WHERE TO NOW IRELAND?

27 May 2013

The two ODIs against Pakistan lacked only a victory, but in every other sense Ireland showed we can live with the big boys and host top class cricket

WHERE TO NOW IRELAND?

  Our national game has come a long way and the players and their management have done everything they can to showcase our playing strength with some superb performances. We may feel short-changed with only a tie from these two matches, especially as both could have gone our way with the rub off the green, but in this type of cricket you wipe down the flannels and bounce back with determination to win the next game.

  The two performances on the field will do much to raise Ireland’s playing profile at the highest level, but what impact will it have on the ICC administrators? Ireland’s future is determined by a number of factors and while our own administrators and our players have put us in the frame to rise to another level, the ICC will not be easily swayed until we comply with the other requirements needed on the route to a status higher than Associate Membership. We have earned it and if the ICC was a more principled governing body it would accommodate a country that is doing all that is needed to move up the ladder at a time when Zimbabwe and the West Indies are in fast fall. An immediate recognition would be more matches against the test playing countries to expose our players at the highest level. Another consideration would be to stop the movement of players from one country to another and end the loss of our best players to England. Two or three players may not be in favour, but the future of Irish cricket is a much bigger consideration that whether our best players make the fringe of the England squad and how passionate can you be playing for another country? The qualification to play for another country should be at least ten years.

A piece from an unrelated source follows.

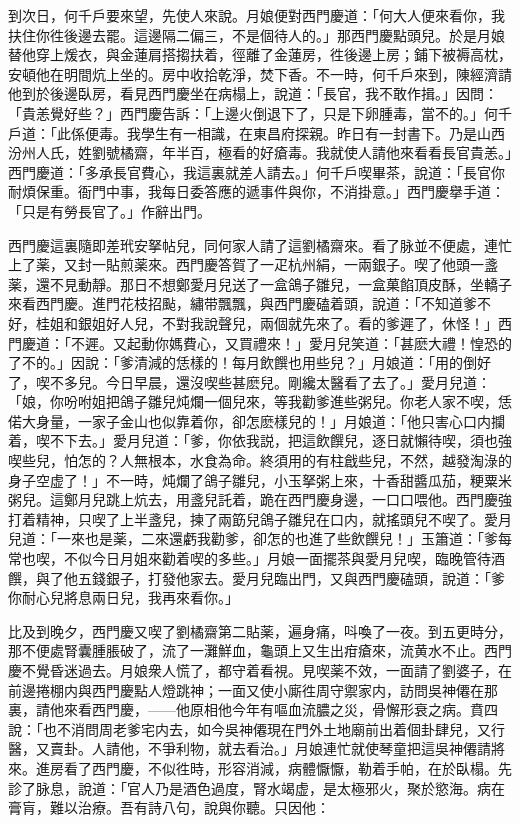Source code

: 到次日，何千戶要來望，先使人來說。月娘便對西門慶道：「何大人便來看你，我扶住你徃後邊去罷。這邊隔二偏三，不是個待人的。」那西門慶點頭兒。於是月娘替他穿上煖衣，與金蓮肩搭搊扶着，徑離了金蓮房，徃後邊上房；鋪下被褥高枕，安頓他在明間炕上坐的。房中收拾乾淨，焚下香。不一時，何千戶來到，陳經濟請他到於後邊臥房，看見西門慶坐在病榻上，說道：「長官，我不敢作揖。」因問：「貴恙覺好些？」西門慶告訴：「上邊火倒退下了，只是下卵腫毒，當不的。」何千戶道：「此係便毒。我學生有一相識，在東昌府探親。昨日有一封書下。乃是山西汾州人氏，姓劉號橘齋，年半百，極看的好瘡毒。我就使人請他來看看長官貴恙。」西門慶道：「多承長官費心，我這裏就差人請去。」何千戶喫畢茶，說道：「長官你耐煩保重。衙門中事，我每日委答應的遞事件與你，不消掛意。」西門慶擧手道：「只是有勞長官了。」作辭出門。

西門慶這裏隨即差玳安拏帖兒，同何家人請了這劉橘齋來。看了脉並不便處，連忙上了薬，又封一貼煎薬來。西門慶答賀了一疋杭州絹，一兩銀子。喫了他頭一盞薬，還不見動靜。那日不想鄭愛月兒送了一盒鴿子雛兒，一盒菓餡頂皮酥，坐轎子來看西門慶。進門花枝招颭，繡带飄飄，與西門慶磕着頭，說道：「不知道爹不好，桂姐和銀姐好人兒，不對我說聲兒，兩個就先來了。看的爹遲了，休怪！」西門慶道：「不遲。又起動你媽費心，又買禮來！」愛月兒笑道：「甚麽大禮！惶恐的了不的。」因說：「爹清減的恁樣的！每月飲饌也用些兒？」月娘道：「用的倒好了，喫不多兒。今日早晨，還沒喫些甚麽兒。剛纔太醫看了去了。」愛月兒道：「娘，你吩咐姐把鴿子雛兒炖爛一個兒來，等我勸爹進些粥兒。你老人家不喫，恁偌大身量，一家子金山也似靠着你，卻怎麽樣兒的！」月娘道：「他只害心口内攔着，喫不下去。」愛月兒道：「爹，你依我説，把這飲饌兒，逐日就懶待喫，須也強喫些兒，怕怎的？人無根本，水食為命。終須用的有柱戧些兒，不然，越發淘淥的身子空虚了！」不一時，炖爛了鴿子雛兒，小玉拏粥上來，十香甜醬瓜茄，粳粟米粥兒。這鄭月兒跳上炕去，用盞兒託着，跪在西門慶身邊，一口口喂他。西門慶強打着精神，只喫了上半盞兒，揀了兩筯兒鴿子雛兒在口内，就搖頭兒不喫了。愛月兒道：「一來也是薬，二來還虧我勸爹，卻怎的也進了些飲饌兒！」玉簫道：「爹每常也喫，不似今日月姐來勸着喫的多些。」月娘一面擺茶與愛月兒喫，臨晚管待酒饌，與了他五錢銀子，打發他家去。愛月兒臨出門，又與西門慶磕頭，說道：「爹你耐心兒將息兩日兒，我再來看你。」

比及到晚夕，西門慶又喫了劉橘齋第二貼薬，遍身痛，呌喚了一夜。到五更時分，那不便處腎囊腫脹破了，流了一灘鮮血，龜頭上又生出疳瘡來，流黄水不止。西門慶不覺昏迷過去。月娘衆人慌了，都守着看視。見喫薬不效，一面請了劉婆子，在前邊捲棚内與西門慶點人燈跳神；一面又使小廝徃周守禦家内，訪問吳神僊在那裏，請他來看西門慶，——他原相他今年有嘔血流膿之災，骨懈形衰之病。賁四說：「也不消問周老爹宅内去，如今吳神僊現在門外土地廟前出着個卦肆兒，又行醫，又賣卦。人請他，不爭利物，就去看治。」月娘連忙就使琴童把這吳神僊請將來。進房看了西門慶，不似徃時，形容消減，病體懨懨，勒着手帕，在於臥榻。先診了脉息，說道：「官人乃是酒色過度，腎水竭虚，是太極邪火，聚於慾海。病在膏肓，難以治療。吾有詩八句，說與你聽。只因他：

  Cricket Ireland Chief Executive Warren Deutrom was a model of Public Relations when dealing with the issue of Pakistan’s exile from the international family on security grounds. It costs nothing to say we will go if there are security guarantees and perhaps other countries will go on the same terms. However, the realism is that this won’t happen in the foreseeable future and Ireland doesn’t need to go into a war zone to win test status. That said, we can appreciate the frustration as sportspeople are not politicians and we remember how it felt in isolation during the Seventies when we were blackballed in the north because of the Troubles. The circumstances may not be exactly the same, but the end result was international isolation.

  Warren’s diplomacy drew the right response from the Pakistan camp, who highly complimented the Irish performances, so perhaps a bond could be developed going forward. After all, playing a few games in Ireland every other season could be worked into the schedule of a country that doesn’t play at home and what about a four or five day match to challenge our players in test match conditions? There is also the potential support from a large Pakistan community in Ireland, who could be channelled into the Irish game rather than depend on the occasional visit of their parent country.

  In the meantime let’s get the Interprovincial Series up and running and move towards our long-term goals. Let’s get players, fans and administrators behind the initiative and if somebody has the ear of big Boyd Rankin then ask him to rethink his cricket career, as he could have been the difference in the two matches against Pakistan. He would be welcomed back with open arms in much the same way that Ed Joyce has resurrected his Irish career with such aplomb.

  Perhaps the Ireland captain will have a word in his ear when he gets back to Edgbaston?